Task statement: Where the word "What" occurs in a line of the data, return the whole line.

Plain-text document sources:
===

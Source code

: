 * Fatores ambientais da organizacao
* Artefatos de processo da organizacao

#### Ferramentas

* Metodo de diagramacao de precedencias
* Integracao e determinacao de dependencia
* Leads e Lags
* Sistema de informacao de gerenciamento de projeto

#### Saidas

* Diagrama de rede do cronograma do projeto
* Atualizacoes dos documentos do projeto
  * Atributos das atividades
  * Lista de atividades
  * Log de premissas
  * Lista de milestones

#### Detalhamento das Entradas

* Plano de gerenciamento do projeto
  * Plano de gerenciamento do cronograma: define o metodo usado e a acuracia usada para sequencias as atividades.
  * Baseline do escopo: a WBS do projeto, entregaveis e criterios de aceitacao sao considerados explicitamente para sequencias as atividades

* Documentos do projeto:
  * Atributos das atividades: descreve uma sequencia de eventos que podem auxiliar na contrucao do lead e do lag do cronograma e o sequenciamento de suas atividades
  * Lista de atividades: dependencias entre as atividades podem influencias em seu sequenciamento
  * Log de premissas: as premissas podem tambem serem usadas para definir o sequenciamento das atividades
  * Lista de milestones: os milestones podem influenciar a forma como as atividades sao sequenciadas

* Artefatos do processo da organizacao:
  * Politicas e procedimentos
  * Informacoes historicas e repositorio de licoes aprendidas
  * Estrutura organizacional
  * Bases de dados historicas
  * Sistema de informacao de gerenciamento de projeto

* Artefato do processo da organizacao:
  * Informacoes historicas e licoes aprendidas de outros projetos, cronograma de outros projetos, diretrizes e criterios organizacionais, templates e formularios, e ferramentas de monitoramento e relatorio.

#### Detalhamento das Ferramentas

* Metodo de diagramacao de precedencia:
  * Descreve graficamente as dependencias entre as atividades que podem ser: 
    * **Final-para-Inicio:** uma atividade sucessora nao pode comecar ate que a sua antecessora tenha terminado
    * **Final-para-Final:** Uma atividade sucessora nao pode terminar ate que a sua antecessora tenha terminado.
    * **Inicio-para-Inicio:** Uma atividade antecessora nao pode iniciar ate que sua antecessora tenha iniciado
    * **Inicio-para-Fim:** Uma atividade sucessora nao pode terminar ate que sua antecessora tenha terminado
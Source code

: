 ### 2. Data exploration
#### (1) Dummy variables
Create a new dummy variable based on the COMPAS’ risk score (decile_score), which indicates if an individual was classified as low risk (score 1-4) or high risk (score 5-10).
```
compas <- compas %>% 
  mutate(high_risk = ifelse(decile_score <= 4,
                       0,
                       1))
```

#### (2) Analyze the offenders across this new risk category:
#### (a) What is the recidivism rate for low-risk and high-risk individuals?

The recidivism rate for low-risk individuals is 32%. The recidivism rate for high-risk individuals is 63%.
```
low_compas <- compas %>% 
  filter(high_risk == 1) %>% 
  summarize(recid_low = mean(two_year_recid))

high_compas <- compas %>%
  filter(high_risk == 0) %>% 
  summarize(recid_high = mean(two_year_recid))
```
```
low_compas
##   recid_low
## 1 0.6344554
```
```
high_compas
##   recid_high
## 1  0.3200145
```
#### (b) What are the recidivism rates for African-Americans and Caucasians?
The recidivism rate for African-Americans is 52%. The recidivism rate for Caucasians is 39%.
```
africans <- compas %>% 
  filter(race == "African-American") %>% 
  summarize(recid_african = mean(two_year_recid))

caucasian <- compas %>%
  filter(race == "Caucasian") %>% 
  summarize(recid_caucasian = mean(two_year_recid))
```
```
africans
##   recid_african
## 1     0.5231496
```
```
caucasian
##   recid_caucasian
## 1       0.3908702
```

===

Solution for this exercise:
#### (a) What is the recidivism rate for low-risk and high-risk individuals?
#### (b) What are the recidivism rates for African-Americans and Caucasians?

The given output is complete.